[meteorite-list] Mammoth Stew - first you cut up the Mammoth

From: E.P. Grondine <epgrondine_at_meteoritecentral.com>
Date: Wed, 19 Dec 2007 11:43:00 -0800 (PST)
Message-ID: <919269.44501.qm_at_web36913.mail.mud.yahoo.com>

Hi Sterling, Jason, all -

Concerning recent impacts (<12,000 years old), what
I've noticed over the years is that some people go
into denial, and those denial mechanisms are sometimes
really pretty bizarre. It's tough to accept on a gut
level that as things now sit you, your family, your
friends, everyone you ever knew or loved can be blown
off the face of the Earth in an instant without a
minutes warning. But that's exactly how it is, and
that's exactly what happened to some of our fellow
human beings in the recent past.

So, Jason, you wrote:

>Right, but seeing as the effects from the event of
>which we speak differ greatly from those of your
>comparison, it seems an unworthy one to make. Yes,
an >unknown phenomena might create such a set of
effects
>as are geologically evident, but just saying "it's
>possible" is something that I acknowledge as well; we
>all know that Tunguska events occur and that,
>evidently, astronomical events that create the
>geological evidence that we've found occur. But that
>still in no way ties the two together.

Fact is, Jason, the Tunsguska impactor was viewed
coming in, and spherules from it have been recovered.
Sorry to disappoint you, but it wasn't a flying
saucer.

Sterling, you wrote:

>Atmosphere not a factor in that size range.

Yes it is. Another factor in lunar crater distribution
is later coverage by dust and removal by later
impacts.

Jason, you wrote:

>I don't know where you draw the 1km crater line, as,
>in my opinion, such a body might well break up if it
>entered the atmosphere at a shallow angle, but who's
>to say....

Well, airbursts can be more devastating then ground
hits, in terms of overall effect. We know compression
propagation in impactors, and 1 kilometer crater seems
to be a good guess as to airburst versus ground
impact.

Jason, you wrote:

> A thirty-degree impact is highly unlikely,

unsupported and most likely wrong.

> and I'm thinking that an iron impactor would do a
bit > more damage than a comet.

wrong. See airburst versus ground impact, above.
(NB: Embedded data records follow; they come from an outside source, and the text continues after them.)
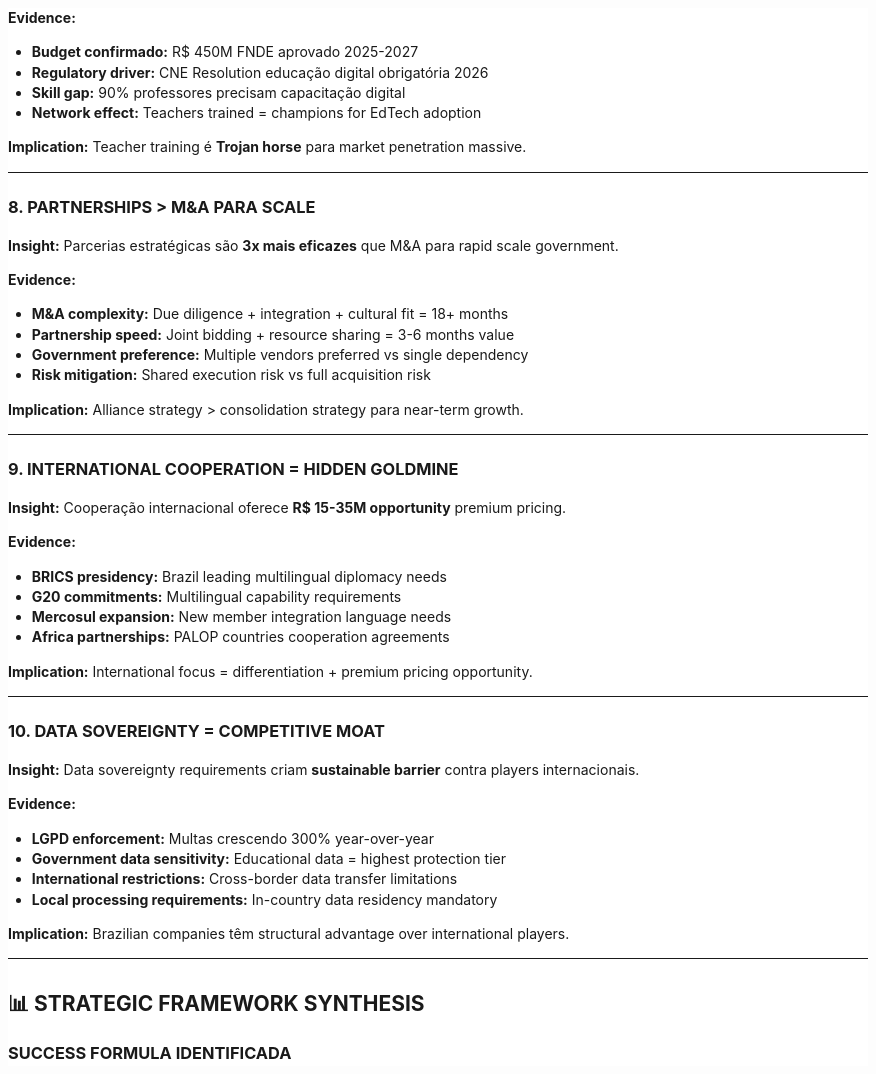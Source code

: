 **Evidence:**
- **Budget confirmado:** R$ 450M FNDE aprovado 2025-2027
- **Regulatory driver:** CNE Resolution educação digital obrigatória 2026
- **Skill gap:** 90% professores precisam capacitação digital
- **Network effect:** Teachers trained = champions for EdTech adoption

**Implication:** Teacher training é **Trojan horse** para market penetration massive.

---

### **8. PARTNERSHIPS > M&A PARA SCALE**
**Insight:** Parcerias estratégicas são **3x mais eficazes** que M&A para rapid scale government.

**Evidence:**
- **M&A complexity:** Due diligence + integration + cultural fit = 18+ months
- **Partnership speed:** Joint bidding + resource sharing = 3-6 months value
- **Government preference:** Multiple vendors preferred vs single dependency
- **Risk mitigation:** Shared execution risk vs full acquisition risk

**Implication:** Alliance strategy > consolidation strategy para near-term growth.

---

### **9. INTERNATIONAL COOPERATION = HIDDEN GOLDMINE**
**Insight:** Cooperação internacional oferece **R$ 15-35M opportunity** premium pricing.

**Evidence:**
- **BRICS presidency:** Brazil leading multilingual diplomacy needs
- **G20 commitments:** Multilingual capability requirements
- **Mercosul expansion:** New member integration language needs
- **Africa partnerships:** PALOP countries cooperation agreements

**Implication:** International focus = differentiation + premium pricing opportunity.

---

### **10. DATA SOVEREIGNTY = COMPETITIVE MOAT**
**Insight:** Data sovereignty requirements criam **sustainable barrier** contra players internacionais.

**Evidence:**
- **LGPD enforcement:** Multas crescendo 300% year-over-year
- **Government data sensitivity:** Educational data = highest protection tier
- **International restrictions:** Cross-border data transfer limitations
- **Local processing requirements:** In-country data residency mandatory

**Implication:** Brazilian companies têm structural advantage over international players.

---

## 📊 STRATEGIC FRAMEWORK SYNTHESIS

### **SUCCESS FORMULA IDENTIFICADA**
>Do you, by any chance, know what the composition of
>the dust layer (if it would suggest such a thing)
>points towards the composition of the body having
>been?

You're confusing two different impacts here, the iron
one at 31,000 BCE and the cometary one at 10,900 BCE.
Why?

>I just don't see much metallic residue coming from a
>comet, though I suppose there would be some.

It seems to me that the cores of the cometissimals in
a comet have a nice metal content. That's where the
iridium is, after all.

Sterling, you wrote:

> 5. You say, "most of the craters were formed before
> the [recent?] timeframe." Well, that's exactly what
> the argument's about, isn't it? This is the
> comfortable, "that's all in the past" argument.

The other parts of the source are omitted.